# Help -new to plunge routing



## tonyelich (Jan 5, 2010)

I have just recently started using the plunge base on my Ridgid 2900 router kit. The problem I have is setting the depth of cut. I need three hands, two to retract the base against the very heavy spring pressure and a third to measure and set the depth. It is very hard to do this with any accuracy, working against the spring pressure. What am I doing wrong, is there an easier method?


----------



## gregW (Mar 14, 2007)

tonyelich said:


> I have just recently started using the plunge base on my Ridgid 2900 router kit. The problem I have is setting the depth of cut. I need three hands, two to retract the base against the very heavy spring pressure and a third to measure and set the depth. It is very hard to do this with any accuracy, working against the spring pressure. What am I doing wrong, is there an easier method?


Tony,
You usually want to set the plunge depth by touching the bit to the work surface and locking it in place at that setting, and then use a spacer to set the adjustable plunge stop depth bar height above the stop..the spacer can be a a piece of material, a drill bit, brass setup bars, feeler gauges...just about anything as long as it is the right thickness and fits between the plunge depth adjustment rod and the stop.

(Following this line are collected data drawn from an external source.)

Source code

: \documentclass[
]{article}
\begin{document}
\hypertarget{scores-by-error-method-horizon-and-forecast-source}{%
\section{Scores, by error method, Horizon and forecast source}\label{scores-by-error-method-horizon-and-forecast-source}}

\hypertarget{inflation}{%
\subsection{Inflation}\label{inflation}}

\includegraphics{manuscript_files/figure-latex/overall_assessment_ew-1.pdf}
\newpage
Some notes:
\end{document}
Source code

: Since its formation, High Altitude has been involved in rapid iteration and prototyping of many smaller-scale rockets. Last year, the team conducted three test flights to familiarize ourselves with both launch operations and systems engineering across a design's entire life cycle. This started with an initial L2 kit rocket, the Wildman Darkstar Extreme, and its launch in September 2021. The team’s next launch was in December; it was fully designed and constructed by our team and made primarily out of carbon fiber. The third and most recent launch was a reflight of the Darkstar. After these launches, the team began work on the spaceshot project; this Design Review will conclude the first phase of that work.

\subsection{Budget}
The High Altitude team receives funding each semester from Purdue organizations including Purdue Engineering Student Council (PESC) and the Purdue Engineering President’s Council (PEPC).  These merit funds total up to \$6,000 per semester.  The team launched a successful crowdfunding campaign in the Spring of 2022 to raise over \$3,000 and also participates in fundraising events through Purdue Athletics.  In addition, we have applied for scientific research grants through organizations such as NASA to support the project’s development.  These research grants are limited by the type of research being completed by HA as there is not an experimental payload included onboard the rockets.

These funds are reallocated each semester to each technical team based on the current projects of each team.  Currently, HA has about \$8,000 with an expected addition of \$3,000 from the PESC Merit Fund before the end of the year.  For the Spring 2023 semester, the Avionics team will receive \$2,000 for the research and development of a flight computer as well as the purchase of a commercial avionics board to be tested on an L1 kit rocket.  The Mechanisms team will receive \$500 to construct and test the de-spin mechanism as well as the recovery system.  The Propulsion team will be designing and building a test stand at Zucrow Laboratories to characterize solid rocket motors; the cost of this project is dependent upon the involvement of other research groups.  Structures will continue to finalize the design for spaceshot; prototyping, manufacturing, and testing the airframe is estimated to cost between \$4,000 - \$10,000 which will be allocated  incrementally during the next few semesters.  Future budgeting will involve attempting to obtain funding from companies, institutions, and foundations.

Tom Hintz does a good job showing how to set the plunge depth on his website:
Setting a Plunge Router - NewWoodworker.com LLC


----------



## Cochese (Jan 12, 2010)

Not a bad site right there.

I take the plunge down to about where I think it needs to be and then lock the base. I check with my stock and brass bars while it's locked, and use the adjustment bar to fine tune. Rinse and repeat.


----------